* _Work to complete_
Reproduce verbatim only the line that holds "bene, purch\'e lo" and the lines that follow it to the end of the listing.
• • •
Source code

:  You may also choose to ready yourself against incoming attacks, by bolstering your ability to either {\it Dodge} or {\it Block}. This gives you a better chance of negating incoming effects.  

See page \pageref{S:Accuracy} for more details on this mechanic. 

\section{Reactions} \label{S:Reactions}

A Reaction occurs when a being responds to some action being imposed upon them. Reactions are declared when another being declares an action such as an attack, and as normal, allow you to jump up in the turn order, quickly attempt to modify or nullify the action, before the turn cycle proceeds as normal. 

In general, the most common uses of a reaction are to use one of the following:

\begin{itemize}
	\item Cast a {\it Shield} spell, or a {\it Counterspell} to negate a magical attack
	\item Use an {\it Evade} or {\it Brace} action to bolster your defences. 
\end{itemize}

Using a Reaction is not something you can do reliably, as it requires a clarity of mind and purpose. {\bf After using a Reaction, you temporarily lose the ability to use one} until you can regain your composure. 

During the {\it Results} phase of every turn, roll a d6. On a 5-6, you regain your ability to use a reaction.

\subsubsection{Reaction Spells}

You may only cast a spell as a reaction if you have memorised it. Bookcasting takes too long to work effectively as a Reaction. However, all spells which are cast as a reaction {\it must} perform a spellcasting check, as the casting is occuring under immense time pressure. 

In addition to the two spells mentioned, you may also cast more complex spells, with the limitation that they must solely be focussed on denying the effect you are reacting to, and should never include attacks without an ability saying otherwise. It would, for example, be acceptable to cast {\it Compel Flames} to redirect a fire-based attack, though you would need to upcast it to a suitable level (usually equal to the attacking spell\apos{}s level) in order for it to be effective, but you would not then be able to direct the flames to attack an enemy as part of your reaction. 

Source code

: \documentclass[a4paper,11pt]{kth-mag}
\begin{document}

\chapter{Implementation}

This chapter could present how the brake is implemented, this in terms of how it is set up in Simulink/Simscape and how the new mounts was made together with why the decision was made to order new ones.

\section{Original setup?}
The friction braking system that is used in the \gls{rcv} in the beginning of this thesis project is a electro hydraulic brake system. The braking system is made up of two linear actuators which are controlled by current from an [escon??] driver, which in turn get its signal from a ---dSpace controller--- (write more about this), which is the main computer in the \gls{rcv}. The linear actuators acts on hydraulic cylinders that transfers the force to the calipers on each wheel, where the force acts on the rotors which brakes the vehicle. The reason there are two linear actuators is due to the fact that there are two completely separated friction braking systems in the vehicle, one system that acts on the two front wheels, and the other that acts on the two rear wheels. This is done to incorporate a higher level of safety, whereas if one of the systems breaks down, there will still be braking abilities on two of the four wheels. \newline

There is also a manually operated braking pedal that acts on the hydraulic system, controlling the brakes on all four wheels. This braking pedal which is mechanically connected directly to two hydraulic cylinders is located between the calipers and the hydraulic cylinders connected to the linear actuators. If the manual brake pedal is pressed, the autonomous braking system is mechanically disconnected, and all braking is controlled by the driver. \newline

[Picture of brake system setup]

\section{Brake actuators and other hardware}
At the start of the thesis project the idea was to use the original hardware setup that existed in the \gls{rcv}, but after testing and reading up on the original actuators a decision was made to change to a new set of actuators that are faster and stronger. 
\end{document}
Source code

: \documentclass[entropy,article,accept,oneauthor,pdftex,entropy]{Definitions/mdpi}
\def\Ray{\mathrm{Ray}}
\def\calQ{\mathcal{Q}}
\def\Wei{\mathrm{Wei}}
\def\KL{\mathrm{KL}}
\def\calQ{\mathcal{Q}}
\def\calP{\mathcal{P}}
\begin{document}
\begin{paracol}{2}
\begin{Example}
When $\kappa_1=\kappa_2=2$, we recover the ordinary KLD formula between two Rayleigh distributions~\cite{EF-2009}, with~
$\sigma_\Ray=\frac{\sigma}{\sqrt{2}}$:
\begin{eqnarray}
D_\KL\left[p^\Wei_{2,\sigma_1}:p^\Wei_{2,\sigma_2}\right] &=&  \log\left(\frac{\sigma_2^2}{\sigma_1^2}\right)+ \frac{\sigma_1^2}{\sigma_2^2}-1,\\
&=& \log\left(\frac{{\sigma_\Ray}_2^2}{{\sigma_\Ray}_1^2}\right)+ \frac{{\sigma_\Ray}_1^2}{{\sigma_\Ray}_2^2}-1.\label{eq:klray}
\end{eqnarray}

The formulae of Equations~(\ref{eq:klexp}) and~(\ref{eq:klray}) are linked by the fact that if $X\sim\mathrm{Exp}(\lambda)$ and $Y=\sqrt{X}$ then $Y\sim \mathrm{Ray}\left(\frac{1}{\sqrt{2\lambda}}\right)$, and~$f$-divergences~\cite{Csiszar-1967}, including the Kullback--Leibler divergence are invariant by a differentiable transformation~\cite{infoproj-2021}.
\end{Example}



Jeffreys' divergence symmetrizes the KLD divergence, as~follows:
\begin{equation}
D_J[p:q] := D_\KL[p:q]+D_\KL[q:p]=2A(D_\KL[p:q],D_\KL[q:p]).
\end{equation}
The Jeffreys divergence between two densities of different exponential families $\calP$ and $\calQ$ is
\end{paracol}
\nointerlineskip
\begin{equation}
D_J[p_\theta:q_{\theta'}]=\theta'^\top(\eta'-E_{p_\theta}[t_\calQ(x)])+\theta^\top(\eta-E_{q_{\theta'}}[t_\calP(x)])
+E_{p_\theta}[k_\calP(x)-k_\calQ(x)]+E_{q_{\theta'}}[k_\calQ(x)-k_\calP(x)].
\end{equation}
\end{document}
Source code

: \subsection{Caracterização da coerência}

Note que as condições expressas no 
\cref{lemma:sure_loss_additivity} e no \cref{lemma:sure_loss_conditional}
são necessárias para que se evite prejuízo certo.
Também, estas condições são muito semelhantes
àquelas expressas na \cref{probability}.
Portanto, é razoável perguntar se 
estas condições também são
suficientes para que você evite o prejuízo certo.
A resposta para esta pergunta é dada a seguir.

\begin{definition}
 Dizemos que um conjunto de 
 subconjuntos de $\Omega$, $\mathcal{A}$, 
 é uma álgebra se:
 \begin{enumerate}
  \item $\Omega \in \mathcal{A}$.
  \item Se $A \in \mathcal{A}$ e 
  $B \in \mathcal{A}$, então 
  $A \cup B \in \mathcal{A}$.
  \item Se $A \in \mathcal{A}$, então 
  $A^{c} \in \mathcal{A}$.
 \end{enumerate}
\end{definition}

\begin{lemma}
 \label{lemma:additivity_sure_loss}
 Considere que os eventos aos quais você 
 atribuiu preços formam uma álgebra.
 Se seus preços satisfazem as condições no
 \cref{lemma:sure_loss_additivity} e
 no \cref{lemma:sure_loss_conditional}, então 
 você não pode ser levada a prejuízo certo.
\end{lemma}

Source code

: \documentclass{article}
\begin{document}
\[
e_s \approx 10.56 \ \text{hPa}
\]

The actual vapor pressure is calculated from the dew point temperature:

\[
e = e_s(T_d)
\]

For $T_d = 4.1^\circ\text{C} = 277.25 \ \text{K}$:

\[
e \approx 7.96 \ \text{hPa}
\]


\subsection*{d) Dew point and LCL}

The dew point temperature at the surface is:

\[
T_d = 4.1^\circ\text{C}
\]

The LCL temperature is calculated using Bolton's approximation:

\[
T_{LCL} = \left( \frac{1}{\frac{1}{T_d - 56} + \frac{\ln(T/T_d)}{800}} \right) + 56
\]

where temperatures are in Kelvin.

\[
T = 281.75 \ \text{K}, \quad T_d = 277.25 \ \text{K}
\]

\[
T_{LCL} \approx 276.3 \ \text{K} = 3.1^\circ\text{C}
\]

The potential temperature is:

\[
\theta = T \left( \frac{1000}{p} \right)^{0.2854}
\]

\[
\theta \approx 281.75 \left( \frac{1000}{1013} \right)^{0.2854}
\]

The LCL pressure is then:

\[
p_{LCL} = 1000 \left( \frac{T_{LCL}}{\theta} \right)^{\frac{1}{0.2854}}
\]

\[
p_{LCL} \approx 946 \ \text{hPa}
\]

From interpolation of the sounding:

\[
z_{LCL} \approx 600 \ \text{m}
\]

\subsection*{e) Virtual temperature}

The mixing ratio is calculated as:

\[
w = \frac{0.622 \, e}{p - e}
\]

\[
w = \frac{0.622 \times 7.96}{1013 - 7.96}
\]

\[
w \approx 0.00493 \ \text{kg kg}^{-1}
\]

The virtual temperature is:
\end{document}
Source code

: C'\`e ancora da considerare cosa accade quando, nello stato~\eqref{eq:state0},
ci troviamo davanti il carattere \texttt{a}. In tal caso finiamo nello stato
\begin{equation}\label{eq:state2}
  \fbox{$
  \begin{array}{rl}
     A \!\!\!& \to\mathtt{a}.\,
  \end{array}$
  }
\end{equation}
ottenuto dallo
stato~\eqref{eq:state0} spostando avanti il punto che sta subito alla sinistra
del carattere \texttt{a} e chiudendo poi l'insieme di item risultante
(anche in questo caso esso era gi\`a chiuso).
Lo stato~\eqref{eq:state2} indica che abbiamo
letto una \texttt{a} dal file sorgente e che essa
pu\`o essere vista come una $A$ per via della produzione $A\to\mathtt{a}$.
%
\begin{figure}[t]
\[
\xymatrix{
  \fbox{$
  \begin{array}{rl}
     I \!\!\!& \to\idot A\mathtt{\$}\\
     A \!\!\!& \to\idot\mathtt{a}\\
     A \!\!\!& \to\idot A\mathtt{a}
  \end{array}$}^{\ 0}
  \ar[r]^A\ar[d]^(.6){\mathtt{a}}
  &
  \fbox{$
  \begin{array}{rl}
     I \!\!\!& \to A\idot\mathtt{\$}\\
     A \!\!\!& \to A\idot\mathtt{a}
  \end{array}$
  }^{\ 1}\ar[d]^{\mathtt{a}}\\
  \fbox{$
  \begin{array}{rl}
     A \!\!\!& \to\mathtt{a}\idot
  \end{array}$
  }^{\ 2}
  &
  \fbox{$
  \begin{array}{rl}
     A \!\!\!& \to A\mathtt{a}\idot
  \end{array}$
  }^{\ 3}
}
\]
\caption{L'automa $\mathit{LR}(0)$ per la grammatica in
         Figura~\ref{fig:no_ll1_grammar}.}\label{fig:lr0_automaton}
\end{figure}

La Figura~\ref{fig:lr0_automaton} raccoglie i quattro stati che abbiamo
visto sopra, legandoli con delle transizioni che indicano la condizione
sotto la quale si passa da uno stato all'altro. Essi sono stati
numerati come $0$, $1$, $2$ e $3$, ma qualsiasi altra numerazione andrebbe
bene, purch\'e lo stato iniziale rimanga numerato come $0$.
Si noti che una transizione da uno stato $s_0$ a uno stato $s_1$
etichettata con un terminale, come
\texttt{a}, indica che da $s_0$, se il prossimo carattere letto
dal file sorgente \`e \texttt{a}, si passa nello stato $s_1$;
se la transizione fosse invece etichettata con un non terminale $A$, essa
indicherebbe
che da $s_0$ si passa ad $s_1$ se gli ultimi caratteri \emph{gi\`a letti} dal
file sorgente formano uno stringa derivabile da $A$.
• • •
* _Answer to this problem_
bene, purch\'e lo stato iniziale rimanga numerato come $0$.
Si noti che una transizione da uno stato $s_0$ a uno stato $s_1$
etichettata con un terminale, come
\texttt{a}, indica che da $s_0$, se il prossimo carattere letto
dal file sorgente \`e \texttt{a}, si passa nello stato $s_1$;
se la transizione fosse invece etichettata con un non terminale $A$, essa
indicherebbe
che da $s_0$ si passa ad $s_1$ se gli ultimi caratteri \emph{gi\`a letti} dal
file sorgente formano uno stringa derivabile da $A$.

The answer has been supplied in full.